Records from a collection
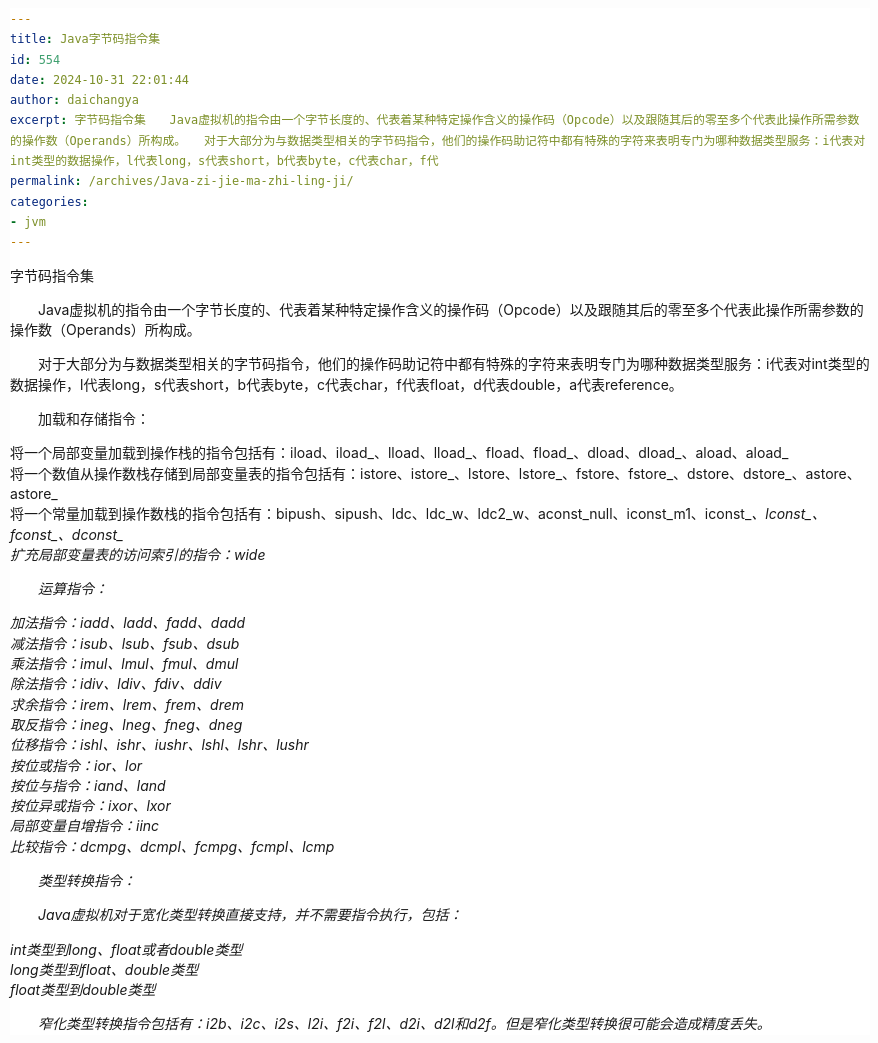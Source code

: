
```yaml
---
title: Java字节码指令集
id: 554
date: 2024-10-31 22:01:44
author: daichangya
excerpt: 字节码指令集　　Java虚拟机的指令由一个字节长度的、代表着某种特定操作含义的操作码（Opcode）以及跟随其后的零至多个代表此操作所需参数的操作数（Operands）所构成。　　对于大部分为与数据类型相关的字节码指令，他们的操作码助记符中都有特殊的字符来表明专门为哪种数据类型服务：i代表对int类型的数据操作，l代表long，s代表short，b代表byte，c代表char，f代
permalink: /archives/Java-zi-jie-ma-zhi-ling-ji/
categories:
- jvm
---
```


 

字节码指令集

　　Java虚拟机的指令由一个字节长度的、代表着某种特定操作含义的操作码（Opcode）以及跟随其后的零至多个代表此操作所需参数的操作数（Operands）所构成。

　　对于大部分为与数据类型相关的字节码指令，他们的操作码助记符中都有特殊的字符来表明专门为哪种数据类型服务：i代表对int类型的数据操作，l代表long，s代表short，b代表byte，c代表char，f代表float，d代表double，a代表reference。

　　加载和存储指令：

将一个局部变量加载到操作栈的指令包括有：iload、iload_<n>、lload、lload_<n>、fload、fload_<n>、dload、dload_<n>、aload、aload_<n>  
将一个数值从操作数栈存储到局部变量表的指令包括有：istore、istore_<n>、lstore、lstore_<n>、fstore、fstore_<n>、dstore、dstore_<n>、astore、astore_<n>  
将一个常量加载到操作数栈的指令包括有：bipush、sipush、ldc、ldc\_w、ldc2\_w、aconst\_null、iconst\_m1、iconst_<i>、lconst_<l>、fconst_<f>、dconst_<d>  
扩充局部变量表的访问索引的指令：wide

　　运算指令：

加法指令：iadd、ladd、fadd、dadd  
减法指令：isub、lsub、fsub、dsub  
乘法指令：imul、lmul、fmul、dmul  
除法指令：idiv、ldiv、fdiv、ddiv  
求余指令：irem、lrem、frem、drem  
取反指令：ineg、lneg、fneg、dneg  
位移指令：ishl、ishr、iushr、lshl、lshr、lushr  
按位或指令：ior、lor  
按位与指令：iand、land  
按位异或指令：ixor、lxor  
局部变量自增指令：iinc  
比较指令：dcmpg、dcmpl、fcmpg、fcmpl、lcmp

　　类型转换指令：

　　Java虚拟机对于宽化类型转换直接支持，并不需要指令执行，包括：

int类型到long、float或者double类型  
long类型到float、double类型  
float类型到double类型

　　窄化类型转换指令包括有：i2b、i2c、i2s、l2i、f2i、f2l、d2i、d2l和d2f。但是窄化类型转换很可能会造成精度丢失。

WORK ITEM: From the line holding "将一个数值从操作数栈存储到局" to the line holding "局部变量自增指令：iinc", inclusive, restate each line above exactly as written.

TASK RESPONSE:
将一个数值从操作数栈存储到局部变量表的指令包括有：istore、istore_<n>、lstore、lstore_<n>、fstore、fstore_<n>、dstore、dstore_<n>、astore、astore_<n>  
将一个常量加载到操作数栈的指令包括有：bipush、sipush、ldc、ldc\_w、ldc2\_w、aconst\_null、iconst\_m1、iconst_<i>、lconst_<l>、fconst_<f>、dconst_<d>  
扩充局部变量表的访问索引的指令：wide

　　运算指令：

加法指令：iadd、ladd、fadd、dadd  
减法指令：isub、lsub、fsub、dsub  
乘法指令：imul、lmul、fmul、dmul  
除法指令：idiv、ldiv、fdiv、ddiv  
求余指令：irem、lrem、frem、drem  
取反指令：ineg、lneg、fneg、dneg  
位移指令：ishl、ishr、iushr、lshl、lshr、lushr  
按位或指令：ior、lor  
按位与指令：iand、land  
按位异或指令：ixor、lxor  
局部变量自增指令：iinc  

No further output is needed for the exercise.